STRANGERVIEWS – Runtuhnyapemerintahan Presiden Bashar Al Assad di Suriah disebut-sebut akan berdampak pada negara-negara di dunia, salah satunya Indonesia. Bashar digulingkan oleh kelompok Hayat Tahrir al-Sham atau HTS pimpinan Abu Mohammed al-Jolani pada Ahad, 8 Desember.
Pengamat terorisme sekaligus Dosen Program Studi Antropologi, Fakultas Ilmu Sosial dan Ilmu Politik, Universitas Malikussaleh, Al Chaidar mengatakan jatuhnya rezim Bashar di Suriah akan berimplikasi pada mobilisasi kelompok radikal di Indonesia ke Suriah.

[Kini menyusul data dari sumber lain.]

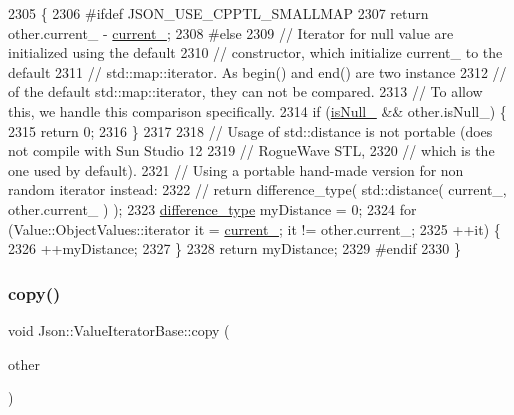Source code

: \begin{DoxyCode}
2305                                                               \{
2306 \textcolor{preprocessor}{#ifdef JSON\_USE\_CPPTL\_SMALLMAP}
2307   \textcolor{keywordflow}{return} other.current\_ - \hyperlink{class_json_1_1_value_iterator_base_ab3138ce8af8301cca3b041ea55cb922a}{current\_};
2308 \textcolor{preprocessor}{#else}
2309   \textcolor{comment}{// Iterator for null value are initialized using the default}
2310   \textcolor{comment}{// constructor, which initialize current\_ to the default}
2311   \textcolor{comment}{// std::map::iterator. As begin() and end() are two instance}
2312   \textcolor{comment}{// of the default std::map::iterator, they can not be compared.}
2313   \textcolor{comment}{// To allow this, we handle this comparison specifically.}
2314   \textcolor{keywordflow}{if} (\hyperlink{class_json_1_1_value_iterator_base_a3e08b114a1aed9bde518c527f94a8c59}{isNull\_} && other.isNull\_) \{
2315     \textcolor{keywordflow}{return} 0;
2316   \}
2317 
2318   \textcolor{comment}{// Usage of std::distance is not portable (does not compile with Sun Studio 12}
2319   \textcolor{comment}{// RogueWave STL,}
2320   \textcolor{comment}{// which is the one used by default).}
2321   \textcolor{comment}{// Using a portable hand-made version for non random iterator instead:}
2322   \textcolor{comment}{//   return difference\_type( std::distance( current\_, other.current\_ ) );}
2323   \hyperlink{class_json_1_1_value_iterator_base_a4e44bf8cbd17ec8d6e2c185904a15ebd}{difference\_type} myDistance = 0;
2324   \textcolor{keywordflow}{for} (Value::ObjectValues::iterator it = \hyperlink{class_json_1_1_value_iterator_base_ab3138ce8af8301cca3b041ea55cb922a}{current\_}; it != other.current\_;
2325        ++it) \{
2326     ++myDistance;
2327   \}
2328   \textcolor{keywordflow}{return} myDistance;
2329 \textcolor{preprocessor}{#endif}
2330 \}
\end{DoxyCode}
\mbox{\label{class_json_1_1_value_iterator_base_a496e6aba44808433ec5858c178be5719}} 
\subsubsection{\texorpdfstring{copy()}{copy()}}
{\footnotesize\ttfamily void Json\+::\+Value\+Iterator\+Base\+::copy (\begin{DoxyParamCaption}\item[{const \hyperlink{class_json_1_1_value_iterator_base_a9d2a940d03ea06d20d972f41a89149ee}{Self\+Type} \&}]{other }\end{DoxyParamCaption})\hspace{0.3cm}{\ttfamily [protected]}}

“Kelompok jihad atau radikal di Indonesia akan bergerak karena kerja sama yang kuat dengan HTS,” kata Al Chaidar saat dihubungi Tempo, Rabu, 25 Desember 2024.
Meski begitu, kata Chaidar, meski akan bergerak, kelompok radikal di Indonesia tidak akan bergerak secara masif. Sebab, saat ini kelompok radikal di Tanah Air sedang dalam kondisi “rawan”.
Menurut Chaidar, kondisi “rawan” ini dilakukan sebagai strategi tersembunyi agar pergerakannya tidak terdeteksi oleh pemerintah dan upaya mobilisasi ke Suriah dapat berjalan sesuai rencana. “Strategi ini telah disepakati dengan HTS sejak 2022, agar tidak ada euforia yang ditunjukkan kelompok ini saat mengetahui HTS berhasil menggulingkan rezim Bashar di Suriah,” katanya.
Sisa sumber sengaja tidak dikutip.